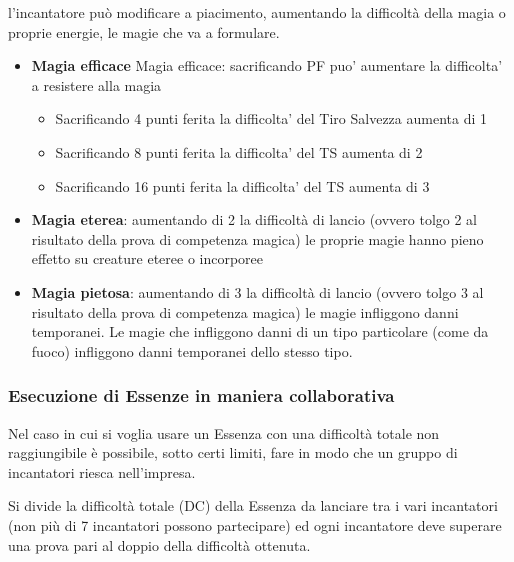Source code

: \documentclass[a4paper,11pt,twoside,openany]{book}
\begin{document}
\label{alterare-le-essenze}

l'incantatore può modificare a piacimento, aumentando la difficoltà della magia o proprie energie, le magie che va a formulare.

\begin{itemize}
\item 
\textbf{Magia efficace} 
Magia efficace: sacrificando PF puo’ aumentare la difficolta’ a resistere alla magia
\begin{itemize}
	\item Sacrificando 4 punti ferita la difficolta’ del Tiro Salvezza aumenta di 1
	\item Sacrificando 8 punti ferita la difficolta’ del TS aumenta di 2

	\item Sacrificando 16 punti ferita la difficolta’ del TS aumenta di 3
\end{itemize}
\end{itemize}
%
\begin{itemize}
\item 
\textbf{Magia eterea}: aumentando di 2 la difficoltà di lancio (ovvero tolgo 2 al risultato della prova di competenza magica) le proprie magie hanno pieno effetto su creature eteree o incorporee 
\end{itemize}
%
\begin{itemize}
\item 
\textbf{Magia pietosa}: aumentando di 3 la difficoltà di lancio (ovvero tolgo 3 al risultato della prova di competenza magica) le magie infliggono danni temporanei. Le magie che infliggono danni di un tipo particolare (come da fuoco) infliggono danni temporanei dello stesso tipo. 
\end{itemize}

\subsubsection{Esecuzione di Essenze in maniera collaborativa}

Nel caso in cui si voglia usare un Essenza con una difficoltà totale non raggiungibile è possibile, sotto certi limiti, fare in modo che un gruppo di incantatori riesca nell'impresa.

Si divide la difficoltà totale (DC) della Essenza da lanciare tra i vari incantatori (non più di 7 incantatori possono partecipare) ed ogni incantatore deve superare una prova pari al doppio della difficoltà ottenuta.
\end{document}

== == ==

YOUR ASSIGNMENT >>
Return each line from the records that includes the word "proprie".

SOLUTION FOR THIS TASK >>
l'incantatore può modificare a piacimento, aumentando la difficoltà della magia o proprie energie, le magie che va a formulare.
\textbf{Magia eterea}: aumentando di 2 la difficoltà di lancio (ovvero tolgo 2 al risultato della prova di competenza magica) le proprie magie hanno pieno effetto su creature eteree o incorporee 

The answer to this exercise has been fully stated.